• Data listing:
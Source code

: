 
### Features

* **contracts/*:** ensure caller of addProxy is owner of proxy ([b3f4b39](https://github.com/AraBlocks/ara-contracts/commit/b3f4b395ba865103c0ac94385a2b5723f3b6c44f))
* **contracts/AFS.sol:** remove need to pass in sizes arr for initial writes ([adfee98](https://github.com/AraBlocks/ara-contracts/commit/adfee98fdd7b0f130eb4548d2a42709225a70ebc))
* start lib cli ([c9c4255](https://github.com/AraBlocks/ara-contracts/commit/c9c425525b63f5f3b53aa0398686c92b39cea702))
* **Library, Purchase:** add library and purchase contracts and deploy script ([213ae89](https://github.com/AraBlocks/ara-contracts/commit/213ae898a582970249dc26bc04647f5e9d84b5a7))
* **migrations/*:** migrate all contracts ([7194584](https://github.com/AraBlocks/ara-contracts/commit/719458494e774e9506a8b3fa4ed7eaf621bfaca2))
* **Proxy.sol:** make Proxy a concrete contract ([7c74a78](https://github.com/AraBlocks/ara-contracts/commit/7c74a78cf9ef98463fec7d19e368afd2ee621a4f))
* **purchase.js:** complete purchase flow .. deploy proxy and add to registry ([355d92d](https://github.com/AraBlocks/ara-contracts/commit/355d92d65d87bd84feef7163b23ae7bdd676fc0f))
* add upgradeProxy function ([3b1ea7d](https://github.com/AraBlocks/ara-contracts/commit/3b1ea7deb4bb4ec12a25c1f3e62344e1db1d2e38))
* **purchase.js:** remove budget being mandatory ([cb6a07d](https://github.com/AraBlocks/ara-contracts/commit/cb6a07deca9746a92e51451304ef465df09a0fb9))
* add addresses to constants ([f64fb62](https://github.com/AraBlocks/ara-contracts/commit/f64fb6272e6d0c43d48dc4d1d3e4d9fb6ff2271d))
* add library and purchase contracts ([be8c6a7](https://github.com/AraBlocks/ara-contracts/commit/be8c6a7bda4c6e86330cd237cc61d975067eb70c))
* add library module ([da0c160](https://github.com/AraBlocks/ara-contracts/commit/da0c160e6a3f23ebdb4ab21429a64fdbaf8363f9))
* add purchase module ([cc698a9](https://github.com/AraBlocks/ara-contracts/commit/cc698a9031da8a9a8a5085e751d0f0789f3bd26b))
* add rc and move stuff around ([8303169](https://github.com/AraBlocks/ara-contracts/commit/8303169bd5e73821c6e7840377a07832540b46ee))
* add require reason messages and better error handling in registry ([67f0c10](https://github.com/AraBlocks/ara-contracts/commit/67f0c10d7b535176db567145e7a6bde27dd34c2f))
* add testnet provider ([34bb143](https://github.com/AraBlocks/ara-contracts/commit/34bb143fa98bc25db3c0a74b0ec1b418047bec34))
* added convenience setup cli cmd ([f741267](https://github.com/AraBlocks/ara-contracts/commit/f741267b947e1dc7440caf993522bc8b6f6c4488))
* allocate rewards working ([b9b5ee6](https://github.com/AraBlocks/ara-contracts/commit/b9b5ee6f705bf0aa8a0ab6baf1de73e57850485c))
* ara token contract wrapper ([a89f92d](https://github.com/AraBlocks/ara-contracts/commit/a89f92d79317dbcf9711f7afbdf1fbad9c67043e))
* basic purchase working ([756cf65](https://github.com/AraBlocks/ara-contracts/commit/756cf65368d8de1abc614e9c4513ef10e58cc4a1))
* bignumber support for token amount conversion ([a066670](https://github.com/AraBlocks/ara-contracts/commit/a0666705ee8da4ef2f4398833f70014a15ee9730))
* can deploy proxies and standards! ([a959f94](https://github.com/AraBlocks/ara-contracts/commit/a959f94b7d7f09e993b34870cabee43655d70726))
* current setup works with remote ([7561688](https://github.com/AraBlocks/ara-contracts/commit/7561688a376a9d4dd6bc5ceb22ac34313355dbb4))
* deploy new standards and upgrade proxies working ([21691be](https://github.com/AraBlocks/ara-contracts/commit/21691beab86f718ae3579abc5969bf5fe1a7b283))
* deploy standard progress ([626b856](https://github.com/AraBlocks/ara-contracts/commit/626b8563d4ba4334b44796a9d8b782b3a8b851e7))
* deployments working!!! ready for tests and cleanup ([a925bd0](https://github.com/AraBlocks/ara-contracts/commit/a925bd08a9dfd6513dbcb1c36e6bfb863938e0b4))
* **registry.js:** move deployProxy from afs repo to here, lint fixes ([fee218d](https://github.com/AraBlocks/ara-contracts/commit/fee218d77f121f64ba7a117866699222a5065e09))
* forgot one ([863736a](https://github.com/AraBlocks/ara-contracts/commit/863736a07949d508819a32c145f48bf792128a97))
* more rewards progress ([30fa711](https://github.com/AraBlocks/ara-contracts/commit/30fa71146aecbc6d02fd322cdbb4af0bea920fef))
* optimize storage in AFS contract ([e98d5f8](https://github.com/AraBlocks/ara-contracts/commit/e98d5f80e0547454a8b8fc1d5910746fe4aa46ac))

• Exercise objective: The lines to return are those in the records above that hold the word "proxies".

• Response to the task:
* can deploy proxies and standards! ([a959f94](https://github.com/AraBlocks/ara-contracts/commit/a959f94b7d7f09e993b34870cabee43655d70726))
* deploy new standards and upgrade proxies working ([21691be](https://github.com/AraBlocks/ara-contracts/commit/21691beab86f718ae3579abc5969bf5fe1a7b283))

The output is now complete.